Exercise prompt: Take the data that follows and retype it word for word.

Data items
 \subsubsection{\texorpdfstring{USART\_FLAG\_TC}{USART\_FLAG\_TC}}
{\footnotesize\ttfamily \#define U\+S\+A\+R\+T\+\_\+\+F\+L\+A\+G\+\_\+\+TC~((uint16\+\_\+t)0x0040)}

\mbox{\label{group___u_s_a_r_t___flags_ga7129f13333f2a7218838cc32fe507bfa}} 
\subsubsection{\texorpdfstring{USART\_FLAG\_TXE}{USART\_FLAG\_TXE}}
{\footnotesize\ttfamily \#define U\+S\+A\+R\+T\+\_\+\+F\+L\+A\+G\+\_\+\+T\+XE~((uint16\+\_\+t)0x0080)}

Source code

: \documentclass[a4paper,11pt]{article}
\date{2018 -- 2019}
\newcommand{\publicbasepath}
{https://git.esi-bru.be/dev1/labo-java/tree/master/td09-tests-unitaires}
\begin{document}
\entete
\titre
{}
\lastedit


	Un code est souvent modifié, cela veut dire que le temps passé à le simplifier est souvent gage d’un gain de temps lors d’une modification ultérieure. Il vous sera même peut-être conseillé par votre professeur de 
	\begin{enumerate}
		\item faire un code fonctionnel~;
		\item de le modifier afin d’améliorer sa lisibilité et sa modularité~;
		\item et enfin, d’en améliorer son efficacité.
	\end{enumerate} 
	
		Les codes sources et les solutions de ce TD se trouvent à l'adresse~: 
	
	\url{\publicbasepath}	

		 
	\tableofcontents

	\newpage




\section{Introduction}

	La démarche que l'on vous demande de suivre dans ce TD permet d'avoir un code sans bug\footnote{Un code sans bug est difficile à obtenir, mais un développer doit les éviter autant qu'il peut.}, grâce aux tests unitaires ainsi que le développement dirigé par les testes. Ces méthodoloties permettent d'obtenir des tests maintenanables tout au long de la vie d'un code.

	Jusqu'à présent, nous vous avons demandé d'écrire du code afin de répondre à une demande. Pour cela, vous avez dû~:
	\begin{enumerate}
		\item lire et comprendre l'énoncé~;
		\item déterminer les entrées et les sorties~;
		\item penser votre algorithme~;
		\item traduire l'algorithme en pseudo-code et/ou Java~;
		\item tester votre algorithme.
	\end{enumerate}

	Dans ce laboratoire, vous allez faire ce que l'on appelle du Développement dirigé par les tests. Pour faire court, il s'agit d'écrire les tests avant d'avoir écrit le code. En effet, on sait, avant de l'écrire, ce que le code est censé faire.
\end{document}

Answer for this exercise:
 \subsubsection{\texorpdfstring{USART\_FLAG\_TC}{USART\_FLAG\_TC}}
{\footnotesize\ttfamily \#define U\+S\+A\+R\+T\+\_\+\+F\+L\+A\+G\+\_\+\+TC~((uint16\+\_\+t)0x0040)}

\mbox{\label{group___u_s_a_r_t___flags_ga7129f13333f2a7218838cc32fe507bfa}} 
\subsubsection{\texorpdfstring{USART\_FLAG\_TXE}{USART\_FLAG\_TXE}}
{\footnotesize\ttfamily \#define U\+S\+A\+R\+T\+\_\+\+F\+L\+A\+G\+\_\+\+T\+XE~((uint16\+\_\+t)0x0080)}

Source code

: \documentclass[a4paper,11pt]{article}
\date{2018 -- 2019}
\newcommand{\publicbasepath}
{https://git.esi-bru.be/dev1/labo-java/tree/master/td09-tests-unitaires}
\begin{document}
\entete
\titre
{}
\lastedit


	Un code est souvent modifié, cela veut dire que le temps passé à le simplifier est souvent gage d’un gain de temps lors d’une modification ultérieure. Il vous sera même peut-être conseillé par votre professeur de 
	\begin{enumerate}
		\item faire un code fonctionnel~;
		\item de le modifier afin d’améliorer sa lisibilité et sa modularité~;
		\item et enfin, d’en améliorer son efficacité.
	\end{enumerate} 
	
		Les codes sources et les solutions de ce TD se trouvent à l'adresse~: 
	
	\url{\publicbasepath}	

		 
	\tableofcontents

	\newpage




\section{Introduction}

	La démarche que l'on vous demande de suivre dans ce TD permet d'avoir un code sans bug\footnote{Un code sans bug est difficile à obtenir, mais un développer doit les éviter autant qu'il peut.}, grâce aux tests unitaires ainsi que le développement dirigé par les testes. Ces méthodoloties permettent d'obtenir des tests maintenanables tout au long de la vie d'un code.

	Jusqu'à présent, nous vous avons demandé d'écrire du code afin de répondre à une demande. Pour cela, vous avez dû~:
	\begin{enumerate}
		\item lire et comprendre l'énoncé~;
		\item déterminer les entrées et les sorties~;
		\item penser votre algorithme~;
		\item traduire l'algorithme en pseudo-code et/ou Java~;
		\item tester votre algorithme.
	\end{enumerate}

	Dans ce laboratoire, vous allez faire ce que l'on appelle du Développement dirigé par les tests. Pour faire court, il s'agit d'écrire les tests avant d'avoir écrit le code. En effet, on sait, avant de l'écrire, ce que le code est censé faire.
\end{document}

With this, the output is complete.